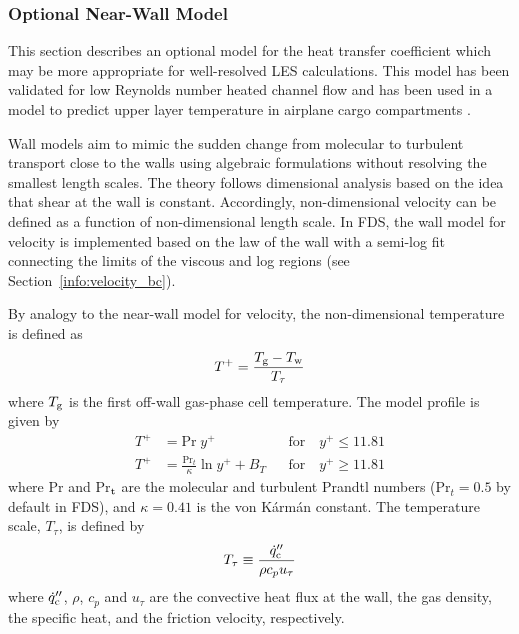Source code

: \subsubsection{Optional Near-Wall Model}
\label{conflux_wall_model}

This section describes an optional model for the heat transfer coefficient which may be more appropriate for well-resolved LES calculations.  This model has been validated for low Reynolds number heated channel flow \cite{Park:2012} and has been used in a model to predict upper layer temperature in airplane cargo compartments \cite{Oztekin:FM2012}.

Wall models aim to mimic the sudden change from molecular to turbulent transport close to the walls using algebraic formulations without resolving the smallest length scales. The theory follows dimensional analysis based on the idea that shear at the wall is constant. Accordingly, non-dimensional velocity can be defined as a function of non-dimensional length scale. In FDS, the wall model for velocity is implemented based on the law of the wall with a semi-log fit connecting the limits of the viscous and log regions (see Section~\ref{info:velocity_bc}).

By analogy to the near-wall model for velocity, the non-dimensional temperature is defined as
\begin{equation}
T^+ = \frac{T_{\rm g} - T_{\rm w}}{T_\tau}
\end{equation}
where $T_{\rm g}$ is the first off-wall gas-phase cell temperature.  The model profile is given by
\begin{align}
\label{eqn_t_visclayer} T^+ &= \mbox{Pr}\;y^+                            && \mbox{for} \quad y^+ \le 11.81 \\
\label{eqn_t_loglaw}    T^+ &= \frac{\mbox{Pr}_t}{\kappa} \ln y^+ + B_T  && \mbox{for} \quad y^+ \ge 11.81
\end{align}
where Pr and Pr$_{\rm t}$ are the molecular and turbulent Prandtl numbers  (Pr$_t=0.5$ by default in FDS), and $\kappa = 0.41$ is the von K\'arm\'an constant.  The temperature scale, $T_{\tau}$, is defined by
\begin{equation}
\label{eqn_friction_temperature}
T_{\tau} \equiv \frac{\dot{q}_{\rm c}''}{{\rho}{c_p}{u_{\tau}}}
\end{equation}
where $\dot{q}_{\rm c}''$, $\rho$, $c_p$ and $u_{\tau}$  are the convective heat flux at the wall, the gas density, the specific heat, and the friction velocity, respectively.

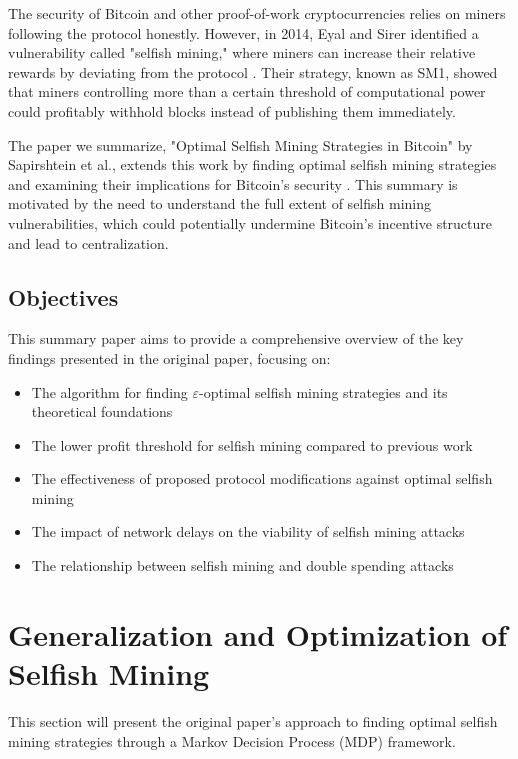 \documentclass[conference]{IEEEtran}
\begin{document}
The security of Bitcoin and other proof-of-work cryptocurrencies relies on miners following the protocol honestly. 
However, in 2014, Eyal and Sirer identified a vulnerability called "selfish mining," 
where miners can increase their relative rewards by deviating from the protocol \cite{eyal2018majority}. 
Their strategy, known as SM1, showed that miners controlling more than a certain threshold of computational power 
could profitably withhold blocks instead of publishing them immediately.

The paper we summarize, "Optimal Selfish Mining Strategies in Bitcoin" by Sapirshtein et al., extends this work by finding optimal selfish mining strategies and examining their implications for Bitcoin's security \cite{sapirshtein2016optimal}. This summary is motivated by the need to understand the full extent of selfish mining vulnerabilities, which could potentially undermine Bitcoin's incentive structure and lead to centralization.

\subsection{Objectives}

This summary paper aims to provide a comprehensive overview of the key findings presented in the original paper, focusing on:

\begin{itemize}
    \item The algorithm for finding $\varepsilon$-optimal selfish mining strategies and its theoretical foundations
    \item The lower profit threshold for selfish mining compared to previous work
    \item The effectiveness of proposed protocol modifications against optimal selfish mining
    \item The impact of network delays on the viability of selfish mining attacks
    \item The relationship between selfish mining and double spending attacks
\end{itemize}


\section{Generalization and Optimization of Selfish Mining}

This section will present the original paper's approach to finding optimal selfish mining strategies through a Markov Decision Process (MDP) framework.
\end{document}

### TASK REQUIREMENTS:
In the material above, find the line containing "its theoretical foundations" and the line containing "to previous work", then write out exactly those two lines and every line between them, and nothing more.

### ANSWER FOR THE TASK:
    \item The algorithm for finding $\varepsilon$-optimal selfish mining strategies and its theoretical foundations
    \item The lower profit threshold for selfish mining compared to previous work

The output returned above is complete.